28.07.2010 | aktual.: 28.07.2010 08:19
MON przygotował projekt poszerzający kompetencje liczącej ok. 3,5 tys. funkcjonariuszy Żandarmerii Wojskowej, informuje "Metro". Rząd projektu nie przyjął. Odesłano go do poprawienia.
Najbardziej kontrowersyjne jest w propozycjach resortu powiększenie listy przestępstw, w których ŻW będzie mogła zakładać podsłuchy.
Do obecnego katalogu - np. zabójstw żołnierzy, zamachu na wojsko, nielegalnego handlu bronią czy porwania samolotu - dodano m.in. korupcję, celową niegospodarność, działania hakerów, znęcanie się nad żołnierzami, zmuszanie do prostytucji, podrabianie pieniędzy czy handel organami ludzkimi, o ile w jakikolwiek sposób dotyczą wojska.
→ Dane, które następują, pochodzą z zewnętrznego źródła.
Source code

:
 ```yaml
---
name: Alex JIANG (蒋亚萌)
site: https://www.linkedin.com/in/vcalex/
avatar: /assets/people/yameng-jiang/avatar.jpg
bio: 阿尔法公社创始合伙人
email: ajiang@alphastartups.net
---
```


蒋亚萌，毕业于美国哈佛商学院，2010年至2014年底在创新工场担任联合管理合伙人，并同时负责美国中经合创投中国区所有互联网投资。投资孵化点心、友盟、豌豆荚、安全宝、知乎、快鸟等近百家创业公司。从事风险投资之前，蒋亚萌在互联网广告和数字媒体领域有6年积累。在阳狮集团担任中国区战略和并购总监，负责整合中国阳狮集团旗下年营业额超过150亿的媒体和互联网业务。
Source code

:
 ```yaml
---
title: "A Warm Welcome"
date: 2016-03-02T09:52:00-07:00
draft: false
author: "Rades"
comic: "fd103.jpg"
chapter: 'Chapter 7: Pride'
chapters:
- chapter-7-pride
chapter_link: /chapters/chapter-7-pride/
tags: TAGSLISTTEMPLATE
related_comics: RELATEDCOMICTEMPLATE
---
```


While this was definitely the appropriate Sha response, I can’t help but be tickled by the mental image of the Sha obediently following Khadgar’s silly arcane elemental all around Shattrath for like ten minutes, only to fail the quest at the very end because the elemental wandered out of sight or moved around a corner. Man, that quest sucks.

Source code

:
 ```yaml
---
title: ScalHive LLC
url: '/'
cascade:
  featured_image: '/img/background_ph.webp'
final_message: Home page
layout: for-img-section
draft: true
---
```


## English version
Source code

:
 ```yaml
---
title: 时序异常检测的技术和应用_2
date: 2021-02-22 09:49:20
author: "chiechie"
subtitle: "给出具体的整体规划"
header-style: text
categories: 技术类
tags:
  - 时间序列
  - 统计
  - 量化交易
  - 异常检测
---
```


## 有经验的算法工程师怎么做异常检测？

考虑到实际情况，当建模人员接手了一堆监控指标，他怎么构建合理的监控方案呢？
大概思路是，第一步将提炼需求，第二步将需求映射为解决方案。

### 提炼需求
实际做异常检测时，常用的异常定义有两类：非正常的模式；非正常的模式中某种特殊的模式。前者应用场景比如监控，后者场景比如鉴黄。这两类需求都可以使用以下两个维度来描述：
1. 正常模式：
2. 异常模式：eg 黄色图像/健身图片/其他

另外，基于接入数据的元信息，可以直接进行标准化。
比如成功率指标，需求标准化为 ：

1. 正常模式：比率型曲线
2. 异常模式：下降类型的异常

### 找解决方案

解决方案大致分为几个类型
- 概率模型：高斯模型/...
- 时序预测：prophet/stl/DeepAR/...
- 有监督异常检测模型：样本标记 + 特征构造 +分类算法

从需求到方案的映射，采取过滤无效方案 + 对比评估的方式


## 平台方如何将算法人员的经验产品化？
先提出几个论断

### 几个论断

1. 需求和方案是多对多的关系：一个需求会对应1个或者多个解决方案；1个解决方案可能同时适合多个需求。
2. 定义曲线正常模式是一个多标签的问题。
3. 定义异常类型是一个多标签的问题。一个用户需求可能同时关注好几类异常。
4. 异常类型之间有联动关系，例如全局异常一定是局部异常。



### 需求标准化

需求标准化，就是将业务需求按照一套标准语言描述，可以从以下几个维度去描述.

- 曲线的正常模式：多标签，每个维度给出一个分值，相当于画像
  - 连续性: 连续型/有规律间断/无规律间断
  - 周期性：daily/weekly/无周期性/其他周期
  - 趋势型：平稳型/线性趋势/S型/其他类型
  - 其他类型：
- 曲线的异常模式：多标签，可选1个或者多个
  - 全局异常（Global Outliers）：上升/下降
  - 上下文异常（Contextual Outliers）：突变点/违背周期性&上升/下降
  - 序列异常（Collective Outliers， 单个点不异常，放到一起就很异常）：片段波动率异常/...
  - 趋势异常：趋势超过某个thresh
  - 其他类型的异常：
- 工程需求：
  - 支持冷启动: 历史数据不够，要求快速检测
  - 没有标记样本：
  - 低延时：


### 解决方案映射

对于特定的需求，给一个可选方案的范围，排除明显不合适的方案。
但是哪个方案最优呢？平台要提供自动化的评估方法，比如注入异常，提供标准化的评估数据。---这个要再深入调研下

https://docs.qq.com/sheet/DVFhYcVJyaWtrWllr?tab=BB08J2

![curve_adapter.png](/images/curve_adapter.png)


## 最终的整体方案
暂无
Na podsłuchy potrzebna byłaby zgoda sądu wojskowego.
ŻW chciałaby też dostępu do tajemnicy bankowej oraz PIT-ów żołnierzy, żeby weryfikować prawdziwość ich oświadczeń majątkowych.
- Jestem zbulwersowany. To skandal. MON po cichu chce stworzyć nową służbę specjalną, twierdzi Adam Bodnar z Helsińskiej Fundacji Praw Człowieka.
W Polsce jest już osiem służb, które mogą inwigilować obywateli - m.in. policja, CBA, ABW, straż graniczna, policja skarbowa. O prawo do podsłuchów występują wciąż kolejne, np. Straż Ochrony Kolei.